Le juge de première instance a justifié sa décision de rejet de cette prétention par l'absence de demande portant sur le principe de la fixation d'une telle indemnité. Or, il a été jugé qu'elle est contenue dans la demande de condamnation au paiement.
Madame [Z] ne conteste pas demeurer seule dans le bien indivis depuis le mois d'août 2018. Compte tenu de la description du bien et de la séparation des parties, l'occupation par Madame [Z] ne permet pas une occupation par Monsieur [N]. Les attestations produites par Madame [Z] ne contiennent pas de précision sur la date de la venue de Monsieur [N] pour récupérer une moto. En outre, il n'est attesté par aucun des témoins qu'il auraient utilisé des clés qu'il détenait. Le SMS adressé par Madame [Z] à Monsieur [N] le 18 novembre 2021 afin de lui réclamer le jeu de clés qu'il aurait conservé ne constitue pas une preuve de ce qu'il détient ces clés en application du principe selon lequel une partie ne peut se constituer une preuve à elle-même.

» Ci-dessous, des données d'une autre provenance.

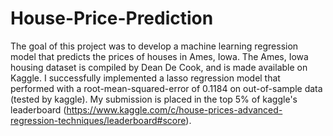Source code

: # House-Price-Prediction
The goal of this project was to develop a machine learning regression model that predicts the prices of houses in Ames, Iowa. The Ames, Iowa housing dataset is compiled by Dean De Cook, and is made available on Kaggle.  I successfully implemented a lasso regression model that performed with a root-mean-squared-error of 0.1184 on out-of-sample data (tested by kaggle). My submission is placed in the top 5% of kaggle's leaderboard (https://www.kaggle.com/c/house-prices-advanced-regression-techniques/leaderboard#score).
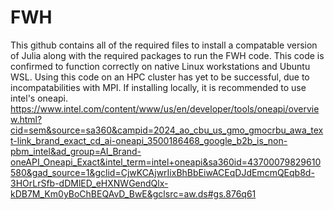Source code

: # FWH
This github contains all of the required files to install a compatable version of Julia along with the required packages to run the FWH code. This code is confirmed to function correctly on native Linux workstations and Ubuntu WSL. Using this code on an HPC cluster has yet to be successful, due to incompatabilities with MPI. If installing locally, it is recommended to use intel's oneapi.
https://www.intel.com/content/www/us/en/developer/tools/oneapi/overview.html?cid=sem&source=sa360&campid=2024_ao_cbu_us_gmo_gmocrbu_awa_text-link_brand_exact_cd_ai-oneapi_3500186468_google_b2b_is_non-pbm_intel&ad_group=AI_Brand-oneAPI_Oneapi_Exact&intel_term=intel+oneapi&sa360id=43700079829610580&gad_source=1&gclid=CjwKCAjwrIixBhBbEiwACEqDJdEmcmQEqb8d-3HOrLrSfb-dDMlED_eHXNWGendQlx-kDB7M_Km0yBoChBEQAvD_BwE&gclsrc=aw.ds#gs.876q61
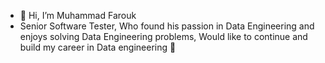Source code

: - 👋 Hi, I’m Muhammad Farouk
- Senior Software Tester, Who found his passion in Data Engineering and enjoys solving Data Engineering problems, Would like to continue and build my career in Data engineering 👀
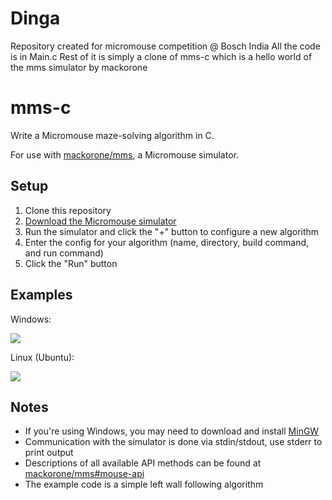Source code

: # Dinga
Repository created for micromouse competition @ Bosch India
All the code is in Main.c Rest of it is simply a clone of mms-c which is a hello world of the mms simulator by mackorone

# mms-c

Write a Micromouse maze-solving algorithm in C.

For use with [mackorone/mms](https://github.com/mackorone/mms), a Micromouse simulator.

## Setup

1. Clone this repository
1. [Download the Micromouse simulator](https://github.com/mackorone/mms#download)
1. Run the simulator and click the "+" button to configure a new algorithm
1. Enter the config for your algorithm (name, directory, build command, and run command)
1. Click the "Run" button

## Examples

Windows:

![](https://github.com/mackorone/mms-c/blob/master/config-windows.png)

Linux (Ubuntu):

![](https://github.com/mackorone/mms-c/blob/master/config-linux.png)


## Notes

- If you're using Windows, you may need to download and install [MinGW](http://mingw.org/wiki/Getting_Started)
- Communication with the simulator is done via stdin/stdout, use stderr to print output
- Descriptions of all available API methods can be found at [mackorone/mms#mouse-api](https://github.com/mackorone/mms#mouse-api)
- The example code is a simple left wall following algorithm
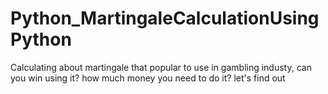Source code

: # Python_MartingaleCalculationUsingPython
Calculating about martingale that popular to use in gambling industy, can you win using it? how much money you need to do it? let's find out
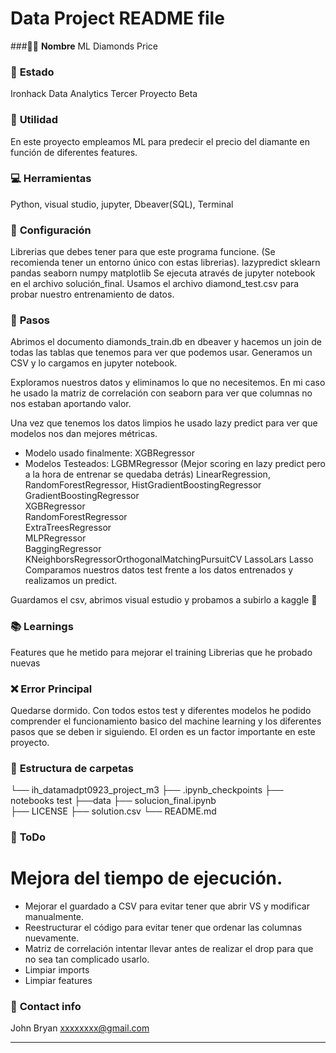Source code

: Data Project README file
=======
###👨‍🔧 **Nombre**
ML Diamonds Price
### :baby: **Estado**
Ironhack Data Analytics Tercer Proyecto Beta

### :running: **Utilidad**
En este proyecto empleamos ML para predecir el precio del diamante en función de diferentes features.
### :computer: **Herramientas**
Python, visual studio, jupyter, Dbeaver(SQL), Terminal


### :wrench: **Configuración**
Librerias que debes tener para que este programa funcione. (Se recomienda tener un entorno único con estas librerias).
lazypredict
sklearn
pandas
seaborn
numpy
matplotlib
Se ejecuta através de jupyter notebook en el archivo solución_final.
Usamos el archivo diamond_test.csv para probar nuestro entrenamiento de datos.


### :see_no_evil: **Pasos**
Abrimos el documento diamonds_train.db en dbeaver y hacemos un join de todas las tablas que tenemos para ver que podemos usar. Generamos un CSV y lo cargamos en jupyter notebook.

Exploramos nuestros datos y eliminamos lo que no necesitemos. En mi caso he usado la matriz de correlación con seaborn para ver que columnas no nos estaban aportando valor.

Una vez que tenemos los datos limpios he usado lazy predict para ver que modelos nos dan mejores métricas.
- Modelo usado finalmente: XGBRegressor
- Modelos Testeados: 
            LGBMRegressor (Mejor scoring en lazy predict pero a la hora de entrenar se quedaba detrás)
            LinearRegression, 
            RandomForestRegressor,
            HistGradientBoostingRegressor   
            GradientBoostingRegressor   
            XGBRegressor   
            RandomForestRegressor   
            ExtraTreesRegressor   
            MLPRegressor   
            BaggingRegressor   
            KNeighborsRegressorOrthogonalMatchingPursuitCV
            LassoLars
            Lasso 
Comparamos nuestros datos test frente a los datos entrenados y realizamos un predict.

Guardamos el csv, abrimos visual estudio y probamos a subirlo a kaggle 🤞


### :books: **Learnings**
Features que he metido para mejorar el training
Librerias que he probado nuevas
### :x: **Error Principal**
Quedarse dormido. Con todos estos test y diferentes modelos he podido comprender el funcionamiento basico del machine learning
y los diferentes pasos que se deben ir siguiendo. El orden es un factor importante en este proyecto.

### :file_folder: **Estructura de carpetas**
└── ih_datamadpt0923_project_m3
    ├── .ipynb_checkpoints
    ├── notebooks test
    ├──data
    ├── solucion_final.ipynb  
    ├── LICENSE
    ├── solution.csv
    └── README.md


### :shit: **ToDo**
Mejora del tiempo de ejecución.
=======
- Mejorar el guardado a CSV para evitar tener que abrir VS y modificar manualmente.
- Reestructurar el código para evitar tener que ordenar las columnas nuevamente.
- Matriz de correlación intentar llevar antes de realizar el drop para que no sea tan complicado usarlo.
- Limpiar imports
- Limpiar features

### :love_letter: **Contact info**
John Bryan xxxxxxxx@gmail.com

---
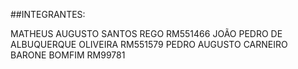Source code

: ##INTEGRANTES:

MATHEUS AUGUSTO SANTOS REGO RM551466
JOÃO PEDRO DE ALBUQUERQUE OLIVEIRA RM551579
PEDRO AUGUSTO CARNEIRO BARONE BOMFIM RM99781
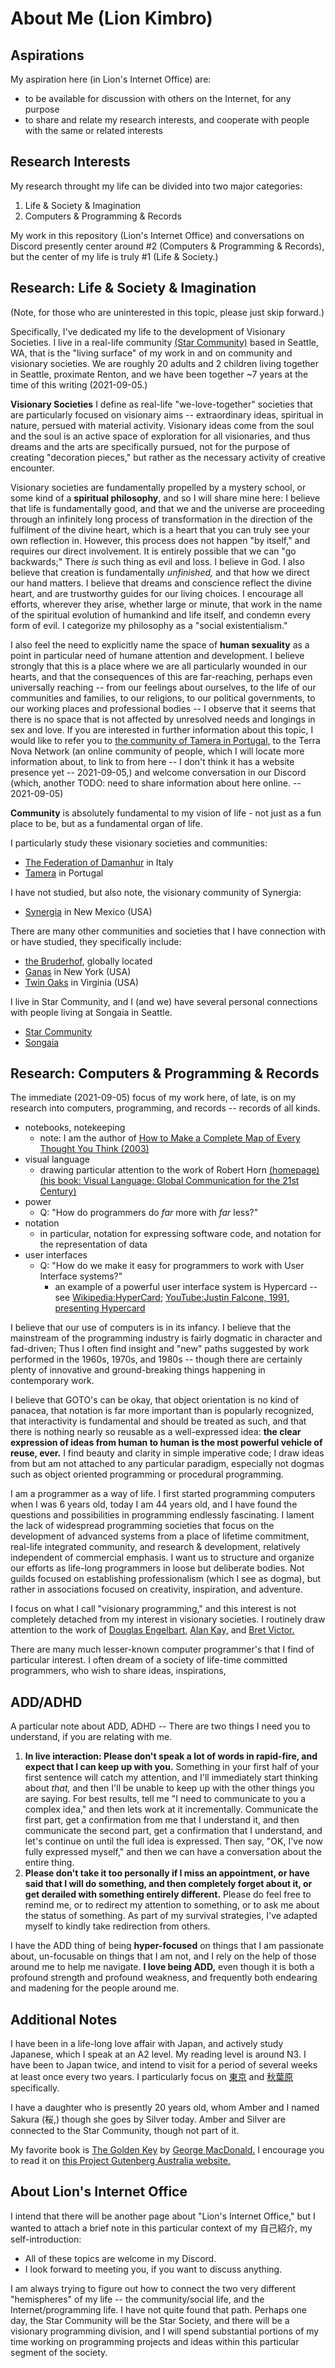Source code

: # About Me (Lion Kimbro)

## Aspirations

My aspiration here (in Lion's Internet Office) are:
* to be available for discussion with others on the Internet, for any purpose
* to share and relate my research interests, and cooperate with people with the same or related interests

## Research Interests

My research throught my life can be divided into two major categories:

1. Life & Society & Imagination
2. Computers & Programming & Records

My work in this repository (Lion's Internet Office) and conversations on Discord presently center around #2 (Computers & Programming & Records), but the center of my life is truly #1 (Life & Society.)

## Research: Life & Society & Imagination

(Note, for those who are uninterested in this topic, please just skip forward.)

Specifically, I've dedicated my life to the development of Visionary Societies.  I live in a real-life community [(Star Community)](http://star-community.org/) based in Seattle, WA, that is the "living surface" of my work in and on community and visionary societies.  We are roughly 20 adults and 2 children living together in Seattle, proximate Renton, and we have been together ~7 years at the time of this writing (2021-09-05.)

**Visionary Societies** I define as  real-life "we-love-together" societies that are particularly focused on visionary aims -- extraordinary ideas, spiritual in nature, persued with material activity.  Visionary ideas come from the soul and the soul is an active space of exploration for all visionaries, and thus dreams and the arts are specifically pursued, not for the purpose of creating "decoration pieces," but rather as the necessary activity of creative encounter.

Visionary societies are fundamentally propelled by a mystery school, or some kind of a **spiritual philosophy**, and so I will share mine here:  I believe that life is fundamentally good, and that we and the universe are proceeding through an infinitely long process of transformation in the direction of the fulfilment of the divine heart, which is a heart that you can truly see your own reflection in.  However, this process does not happen "by itself," and requires our direct involvement.  It is entirely possible that we can "go backwards;" There *is* such thing as evil and loss.  I believe in God.  I also believe that creation is fundamentally *unfinished,* and that how we direct our hand matters.  I believe that dreams and conscience reflect the divine heart, and are trustworthy guides for our living choices.  I encourage all efforts, wherever they arise, whether large or minute, that work in the name of the spiritual evolution of humankind and life itself, and condemn every form of evil.  I categorize my philosophy as a "social existentialism."

I also feel the need to explicitly name the space of **human sexuality** as a point in particular need of humane attention and development.  I believe strongly that this is a place where we are all particularly wounded in our hearts, and that the consequences of this are far-reaching, perhaps even universally reaching -- from our feelings about ourselves, to the life of our communities and families, to our religions, to our political governments, to our working places and professional bodies -- I observe that it seems that there is no space that is not affected by unresolved needs and longings in sex and love.  If you are interested in further information about this topic, I would like to refer you to [the community of Tamera in Portugal,](http://tamera.org/) to the Terra Nova Network (an online community of people, which I will locate more information about, to link to from here -- I don't think it has a website presence yet -- 2021-09-05,) and welcome conversation in our Discord (which, another TODO: need to share information about here online. -- 2021-09-05)

**Community** is absolutely fundamental to my vision of life - not just as a fun place to be, but as a fundamental organ of life.

I particularly study these visionary societies and communities:
* [The Federation of Damanhur](http://damanhur.org/) in Italy
* [Tamera](http://tamera.org/) in Portugal

I have not studied, but also note, the visionary community of Synergia:
* [Synergia](https://synergiaranch.com/about-us/) in New Mexico (USA)

There are many other communities and societies that I have connection with or have studied, they specifically include:
* [the Bruderhof](https://www.bruderhof.com/), globally located
* [Ganas](https://www.ganas.org/) in New York (USA)
* [Twin Oaks](https://www.twinoaks.org/) in Virginia (USA)

I live in Star Community, and I (and we) have several personal connections with people living at Songaia in Seattle.
* [Star Community](http://star-community.org/)
* [Songaia](http://www.songaia.com/)


## Research: Computers & Programming & Records

The immediate (2021-09-05) focus of my work here, of late, is on my research into computers, programming, and records -- records of all kinds.

* notebooks, notekeeping
  * note: I am the author of [How to Make a Complete Map of Every Thought You Think (2003)](https://users.speakeasy.net/~lion/nb/book.pdf)
* visual language
  * drawing particular attention to the work of Robert Horn [(homepage)](http://www.bobhorn.us/) [(his book: Visual Language: Global Communication for the 21st Century)](https://www.amazon.com/Visual-Language-Global-Communication-Century/dp/189263709X)
* power
  * Q: "How do programmers do *far* more with *far* less?"
* notation
  * in particular, notation for expressing software code, and notation for the representation of data
* user interfaces
  * Q: "How do we make it easy for programmers to work with User Interface systems?"
    * an example of a powerful user interface system is Hypercard -- see [Wikipedia:HyperCard](https://en.wikipedia.org/wiki/HyperCard); [YouTube:Justin Falcone, 1991, presenting Hypercard](https://youtu.be/8i60_REoeIY?t=298)

I believe that our use of computers is in its infancy.  I believe that the mainstream of the programming industry is fairly dogmatic in character and fad-driven;  Thus I often find insight and "new" paths suggested by work performed in the 1960s, 1970s, and 1980s -- though there are certainly plenty of innovative and ground-breaking things happening in contemporary work.

I believe that GOTO's can be okay, that object orientation is no kind of panacea, that notation is far more important than is popularly recognized, that interactivity is fundamental and should be treated as such, and that there is nothing nearly so reusable as a well-expressed idea: **the clear expression of ideas from human to human is the most powerful vehicle of reuse, ever.**  I find beauty and clarity in simple imperative code; I draw ideas from but am not attached to any particular paradigm, especially not dogmas such as object oriented programming or procedural programming.

I am a programmer as a way of life.  I first started programming computers when I was 6 years old, today I am 44 years old, and I have found the questions and possibilities in programming endlessly fascinating.  I lament the lack of widespread programming societies that focus on the development of advanced systems from a place of lifetime commitment, real-life integrated community, and research & development, relatively independent of commercial emphasis.  I want us to structure and organize our efforts as life-long programmers in loose but deliberate bodies.  Not guilds focused on establishing professionalism (which I see as dogma), but rather in associations focused on creativity, inspiration, and adventure.

I focus on what I call "visionary programming," and this interest is not completely detached from my interest in visionary societies.  I routinely draw attention to the work of [Douglas Engelbart,](https://en.wikipedia.org/wiki/Douglas_Engelbart) [Alan Kay,](https://en.wikipedia.org/wiki/Alan_Kay) and [Bret Victor.](https://en.wikipedia.org/wiki/Bret_Victor)

There are many much lesser-known computer programmer's that I find of particular interest.  I often dream of a society of life-time committed programmers, who wish to share ideas, inspirations, 

## ADD/ADHD

A particular note about ADD, ADHD -- There are two things I need you to understand, if you are relating with me.

1. **In live interaction: Please don't speak a lot of words in rapid-fire, and expect that I can keep up with you.**  Something in your first half of your first sentence will catch my attention, and I'll immediately start thinking about _that,_ and then I'll be unable to keep up with the other things you are saying.  For best results, tell me "I need to communicate to you a complex idea," and then lets work at it incrementally.  Communicate the first part, get a confirmation from me that I understand it, and then communicate the second part, get a confirmation that I understand, and let's continue on until the full idea is expressed.  Then say, "OK, I've now fully expressed myself," and then we can have a conversation about the entire thing.
2. **Please don't take it too personally if I miss an appointment, or have said that I will do something, and then completely forget about it, or get derailed with something entirely different.**  Please do feel free to remind me, or to redirect my attention to something, or to ask me about the status of something.  As part of my survival strategies, I've adapted myself to kindly take redirection from others.

I have the ADD thing of being **hyper-focused** on things that I am passionate about, un-focusable on things that I am not, and I rely on the help of those around me to help me navigate.  **I love being ADD,** even though it is both a profound strength and profound weakness, and frequently both endearing and madening for the people around me.

## Additional Notes

I have been in a life-long love affair with Japan, and actively study Japanese, which I speak at an A2 level.  My reading level is around N3.  I have been to Japan twice, and intend to visit for a period of several weeks at least once every two years.  I particularly focus on [東京](https://en.wikipedia.org/wiki/Tokyo) and [秋葉原](https://en.wikipedia.org/wiki/Akihabara) specifically.

I have a daughter who is presently 20 years old, whom Amber and I named Sakura (桜,) though she goes by Silver today.  Amber and Silver are connected to the Star Community, though not part of it.

My favorite book is [The Golden Key](https://en.wikipedia.org/wiki/The_Golden_Key_(MacDonald_book)) by [George MacDonald.](https://en.wikipedia.org/wiki/George_MacDonald)  I encourage you to read it on [this Project Gutenberg Australia website.](http://gutenberg.net.au/ebooks07/0700571h.html)

## About Lion's Internet Office

I intend that there will be another page about "Lion's Internet Office," but I wanted to attach a brief note in this particular context of my 自己紹介, my self-introduction:

* All of these topics are welcome in my Discord.
* I look forward to meeting you, if you want to discuss anything.

I am always trying to figure out how to connect the two very different "hemispheres" of my life -- the community/social life, and the Internet/programming life.  I have not quite found that path.  Perhaps one day, the Star Community will be the Star Society, and there will be a visionary programming division, and I will spend substantial portions of my time working on programming projects and ideas within this particular segment of the society.
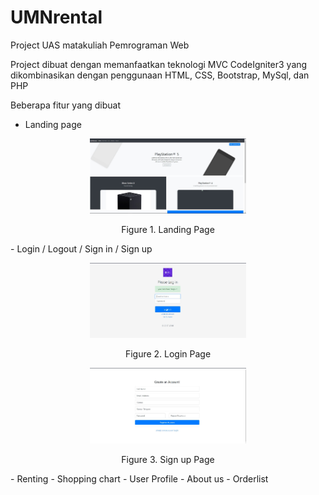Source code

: # UMNrental
Project UAS matakuliah Pemrograman Web

Project dibuat dengan memanfaatkan teknologi MVC CodeIgniter3 yang dikombinasikan dengan penggunaan HTML, CSS, Bootstrap, MySql, dan PHP

Beberapa fitur yang dibuat
- Landing page
<p align="center">
   <img id="Figure-1" src="/documImage/landingpage.JPG" width="250" />
	<p align="center">Figure 1. Landing Page </p>
</p>
- Login / Logout / Sign in / Sign up
<p align="center">
   <img id="Figure-2" src="/documImage/login.JPG" width="250" />
	<p align="center">Figure 2. Login Page </p>
</p>
<p align="center">
   <img id="Figure-3" src="/documImage/signup.JPG" width="250" />
	<p align="center">Figure 3. Sign up Page </p>
</p>
- Renting
- Shopping chart
- User Profile
- About us
- Orderlist
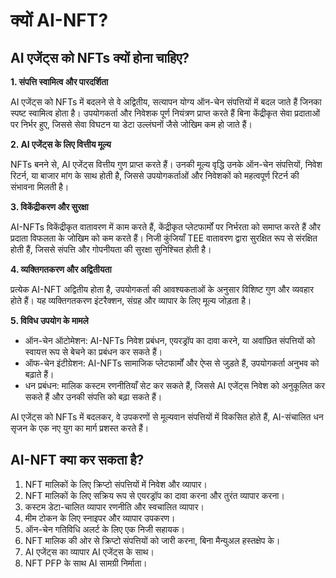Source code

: # क्यों AI-NFT?

## AI एजेंट्स को NFTs क्यों होना चाहिए?

**1. संपत्ति स्वामित्व और पारदर्शिता**

AI एजेंट्स को NFTs में बदलने से वे अद्वितीय, सत्यापन योग्य ऑन-चेन संपत्तियों में बदल जाते हैं जिनका स्पष्ट स्वामित्व होता है। उपयोगकर्ता और निवेशक पूर्ण नियंत्रण प्राप्त करते हैं बिना केंद्रीकृत सेवा प्रदाताओं पर निर्भर हुए, जिससे सेवा विघटन या डेटा उल्लंघनों जैसे जोखिम कम हो जाते हैं।

**2. AI एजेंट्स के लिए वित्तीय मूल्य**

NFTs बनने से, AI एजेंट्स वित्तीय गुण प्राप्त करते हैं। उनकी मूल्य वृद्धि उनके ऑन-चेन संपत्तियों, निवेश रिटर्न, या बाजार मांग के साथ होती है, जिससे उपयोगकर्ताओं और निवेशकों को महत्वपूर्ण रिटर्न की संभावना मिलती है।

**3. विकेंद्रीकरण और सुरक्षा**

AI-NFTs विकेंद्रीकृत वातावरण में काम करते हैं, केंद्रीकृत प्लेटफार्मों पर निर्भरता को समाप्त करते हैं और प्रदाता विफलता के जोखिम को कम करते हैं। निजी कुंजियाँ TEE वातावरण द्वारा सुरक्षित रूप से संरक्षित होती हैं, जिससे संपत्ति और गोपनीयता की सुरक्षा सुनिश्चित होती है।

**4. व्यक्तिगतकरण और अद्वितीयता**

प्रत्येक AI-NFT अद्वितीय होता है, उपयोगकर्ता की आवश्यकताओं के अनुसार विशिष्ट गुण और व्यवहार होते हैं। यह व्यक्तिगतकरण इंटरैक्शन, संग्रह और व्यापार के लिए मूल्य जोड़ता है।

**5. विविध उपयोग के मामले**

* ऑन-चेन ऑटोमेशन: AI-NFTs निवेश प्रबंधन, एयरड्रॉप का दावा करने, या अवांछित संपत्तियों को स्वायत्त रूप से बेचने का प्रबंधन कर सकते हैं।
* ऑफ-चेन इंटीग्रेशन: AI-NFTs सामाजिक प्लेटफार्मों और ऐप्स से जुड़ते हैं, उपयोगकर्ता अनुभव को बढ़ाते हैं।
* धन प्रबंधन: मालिक कस्टम रणनीतियाँ सेट कर सकते हैं, जिससे AI एजेंट्स निवेश को अनुकूलित कर सकते हैं और उनकी संपत्ति को बढ़ा सकते हैं।

AI एजेंट्स को NFTs में बदलकर, वे उपकरणों से मूल्यवान संपत्तियों में विकसित होते हैं, AI-संचालित धन सृजन के एक नए युग का मार्ग प्रशस्त करते हैं।

## AI-NFT क्या कर सकता है?

1. NFT मालिकों के लिए क्रिप्टो संपत्तियों में निवेश और व्यापार।
2. NFT मालिकों के लिए सक्रिय रूप से एयरड्रॉप का दावा करना और तुरंत व्यापार करना।
3. कस्टम डेटा-चालित व्यापार रणनीति और स्वचालित व्यापार।
4. मीम टोकन के लिए स्नाइपर और व्यापार उपकरण।
5. ऑन-चेन गतिविधि अलर्ट के लिए एक निजी सहायक।
6. NFT मालिक की ओर से क्रिप्टो संपत्तियों को जारी करना, बिना मैन्युअल हस्तक्षेप के।
7. AI एजेंट्स का व्यापार AI एजेंट्स के साथ।
8. NFT PFP के साथ AI सामग्री निर्माता।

Il convient en conséquence de réformer le jugement critiqué et de juger que Madame [Z] est redevable d'une indemnité d'occupation au profit de l'indivision.
Madame [Z] indique une date de séparation du couple au mois d'août 2018. Monsieur [N] confirme cette date de séparation dans ses dernières conclusions en page 2. Il convient donc de retenir ce mois comme date du point de départ de l'indemnité due.
En ce qui concerne son montant, Il s'agit d'une maison de type 5 contenant 4 chambres, une pièce à vivre et une piscine dans un quartier prisé sur 680 mètres carrés de terrain. Madame [Z] produit des estimations émanant d'agents immobiliers de 2021 fixant la valeur locative entre 1300 et 1700 euros. Les annonces publiées sur le site "LE BON COIN" de mise en location contenant des loyers de 2165 euros à 2700 euros ne peuvent être retenues comme probantes car il n'est pas justifié qu'elles proviennent de professionnels de l'immobilier.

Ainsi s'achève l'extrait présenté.